■ Task item
What you return must be every line below that includes the word "each".

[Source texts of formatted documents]
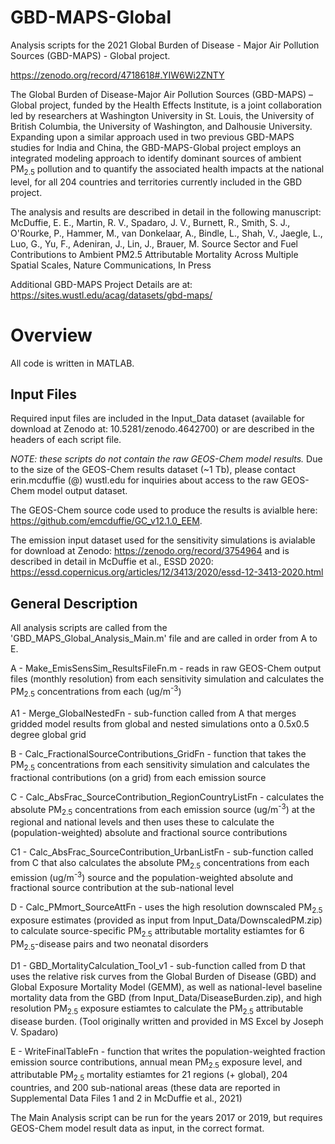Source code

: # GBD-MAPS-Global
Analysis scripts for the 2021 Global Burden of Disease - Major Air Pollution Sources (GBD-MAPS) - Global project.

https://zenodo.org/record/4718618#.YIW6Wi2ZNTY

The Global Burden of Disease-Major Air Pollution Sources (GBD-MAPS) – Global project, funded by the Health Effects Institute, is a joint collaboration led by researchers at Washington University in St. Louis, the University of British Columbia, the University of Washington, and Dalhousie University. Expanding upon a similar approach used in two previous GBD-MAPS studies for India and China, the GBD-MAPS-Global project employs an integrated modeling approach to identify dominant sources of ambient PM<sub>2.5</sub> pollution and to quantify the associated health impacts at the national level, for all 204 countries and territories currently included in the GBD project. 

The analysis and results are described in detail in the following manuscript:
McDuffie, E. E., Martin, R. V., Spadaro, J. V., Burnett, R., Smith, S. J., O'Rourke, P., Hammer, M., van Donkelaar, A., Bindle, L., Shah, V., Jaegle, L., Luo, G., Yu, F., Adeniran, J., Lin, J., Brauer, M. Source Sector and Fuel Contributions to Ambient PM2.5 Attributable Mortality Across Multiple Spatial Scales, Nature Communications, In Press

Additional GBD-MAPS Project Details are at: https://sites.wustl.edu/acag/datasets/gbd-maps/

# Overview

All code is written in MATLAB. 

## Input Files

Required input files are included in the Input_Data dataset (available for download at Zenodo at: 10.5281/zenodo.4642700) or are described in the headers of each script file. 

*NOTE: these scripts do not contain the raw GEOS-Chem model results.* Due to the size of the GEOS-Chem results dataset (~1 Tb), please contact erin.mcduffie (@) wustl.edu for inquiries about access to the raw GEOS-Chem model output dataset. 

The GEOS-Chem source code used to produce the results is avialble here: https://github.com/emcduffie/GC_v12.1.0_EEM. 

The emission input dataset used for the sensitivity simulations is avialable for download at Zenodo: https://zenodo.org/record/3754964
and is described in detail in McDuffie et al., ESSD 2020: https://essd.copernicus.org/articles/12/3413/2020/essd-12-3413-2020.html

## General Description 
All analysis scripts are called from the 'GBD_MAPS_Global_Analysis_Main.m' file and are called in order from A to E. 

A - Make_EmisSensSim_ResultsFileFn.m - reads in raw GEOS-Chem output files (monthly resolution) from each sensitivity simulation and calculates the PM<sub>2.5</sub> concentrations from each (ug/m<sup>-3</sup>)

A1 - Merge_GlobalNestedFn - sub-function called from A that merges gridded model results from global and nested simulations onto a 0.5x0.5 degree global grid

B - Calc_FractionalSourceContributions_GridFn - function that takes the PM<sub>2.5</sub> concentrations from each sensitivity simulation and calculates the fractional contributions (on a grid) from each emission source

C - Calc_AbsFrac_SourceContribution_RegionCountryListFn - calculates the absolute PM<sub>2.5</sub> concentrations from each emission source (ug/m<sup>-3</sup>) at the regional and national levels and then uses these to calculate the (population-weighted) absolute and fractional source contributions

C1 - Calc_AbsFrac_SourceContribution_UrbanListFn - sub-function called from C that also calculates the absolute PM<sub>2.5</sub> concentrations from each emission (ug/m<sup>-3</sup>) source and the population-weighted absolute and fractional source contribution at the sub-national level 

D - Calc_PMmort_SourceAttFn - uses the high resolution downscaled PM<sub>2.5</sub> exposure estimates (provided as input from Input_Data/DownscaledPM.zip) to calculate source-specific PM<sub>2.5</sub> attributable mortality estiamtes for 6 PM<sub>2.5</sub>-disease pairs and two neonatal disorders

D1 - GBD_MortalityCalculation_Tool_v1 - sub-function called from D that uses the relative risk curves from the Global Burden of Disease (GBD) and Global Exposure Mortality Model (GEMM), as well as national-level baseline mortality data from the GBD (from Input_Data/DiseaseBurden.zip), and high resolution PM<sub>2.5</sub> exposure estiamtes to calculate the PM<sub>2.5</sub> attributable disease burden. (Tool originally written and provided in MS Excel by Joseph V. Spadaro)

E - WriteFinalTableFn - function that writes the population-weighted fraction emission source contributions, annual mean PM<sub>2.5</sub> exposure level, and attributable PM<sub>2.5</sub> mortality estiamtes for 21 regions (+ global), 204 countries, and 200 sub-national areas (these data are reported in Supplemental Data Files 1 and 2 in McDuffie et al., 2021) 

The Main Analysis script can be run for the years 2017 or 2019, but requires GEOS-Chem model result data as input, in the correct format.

---

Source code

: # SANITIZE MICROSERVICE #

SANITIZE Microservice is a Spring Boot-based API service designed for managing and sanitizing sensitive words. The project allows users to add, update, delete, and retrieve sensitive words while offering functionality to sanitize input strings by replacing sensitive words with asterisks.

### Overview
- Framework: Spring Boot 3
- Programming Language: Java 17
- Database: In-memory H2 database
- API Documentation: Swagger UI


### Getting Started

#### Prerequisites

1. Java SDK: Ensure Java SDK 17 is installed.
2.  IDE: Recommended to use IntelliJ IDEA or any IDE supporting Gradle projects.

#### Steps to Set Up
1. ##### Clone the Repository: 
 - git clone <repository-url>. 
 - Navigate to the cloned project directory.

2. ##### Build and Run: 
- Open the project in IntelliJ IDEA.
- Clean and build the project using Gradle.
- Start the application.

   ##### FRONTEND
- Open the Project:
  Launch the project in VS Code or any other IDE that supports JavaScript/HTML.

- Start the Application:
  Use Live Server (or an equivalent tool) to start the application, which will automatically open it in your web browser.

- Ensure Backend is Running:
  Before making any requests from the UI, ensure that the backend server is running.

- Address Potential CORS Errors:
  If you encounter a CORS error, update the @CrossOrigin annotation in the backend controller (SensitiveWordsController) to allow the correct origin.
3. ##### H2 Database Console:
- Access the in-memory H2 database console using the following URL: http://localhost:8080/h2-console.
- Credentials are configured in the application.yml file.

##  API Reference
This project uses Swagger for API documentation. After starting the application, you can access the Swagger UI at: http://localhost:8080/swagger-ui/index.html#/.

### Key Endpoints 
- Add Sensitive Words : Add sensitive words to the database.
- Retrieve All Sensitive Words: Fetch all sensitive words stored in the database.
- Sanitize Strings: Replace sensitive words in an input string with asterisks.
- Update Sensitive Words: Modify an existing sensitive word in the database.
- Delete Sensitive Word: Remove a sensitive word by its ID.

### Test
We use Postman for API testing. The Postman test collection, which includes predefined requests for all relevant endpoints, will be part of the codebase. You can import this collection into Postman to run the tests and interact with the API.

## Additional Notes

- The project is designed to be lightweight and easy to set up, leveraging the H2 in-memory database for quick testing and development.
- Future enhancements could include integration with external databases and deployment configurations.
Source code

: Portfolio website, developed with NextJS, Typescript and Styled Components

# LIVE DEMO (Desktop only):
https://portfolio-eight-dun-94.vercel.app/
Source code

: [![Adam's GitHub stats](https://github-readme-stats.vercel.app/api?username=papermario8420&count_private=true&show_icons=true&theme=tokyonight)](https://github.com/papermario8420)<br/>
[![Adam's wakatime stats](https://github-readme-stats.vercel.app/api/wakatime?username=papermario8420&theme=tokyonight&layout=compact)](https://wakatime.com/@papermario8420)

■ Exercise solution
Required input files are included in the Input_Data dataset (available for download at Zenodo at: 10.5281/zenodo.4642700) or are described in the headers of each script file. 
A - Make_EmisSensSim_ResultsFileFn.m - reads in raw GEOS-Chem output files (monthly resolution) from each sensitivity simulation and calculates the PM<sub>2.5</sub> concentrations from each (ug/m<sup>-3</sup>)
B - Calc_FractionalSourceContributions_GridFn - function that takes the PM<sub>2.5</sub> concentrations from each sensitivity simulation and calculates the fractional contributions (on a grid) from each emission source
C - Calc_AbsFrac_SourceContribution_RegionCountryListFn - calculates the absolute PM<sub>2.5</sub> concentrations from each emission source (ug/m<sup>-3</sup>) at the regional and national levels and then uses these to calculate the (population-weighted) absolute and fractional source contributions
C1 - Calc_AbsFrac_SourceContribution_UrbanListFn - sub-function called from C that also calculates the absolute PM<sub>2.5</sub> concentrations from each emission (ug/m<sup>-3</sup>) source and the population-weighted absolute and fractional source contribution at the sub-national level 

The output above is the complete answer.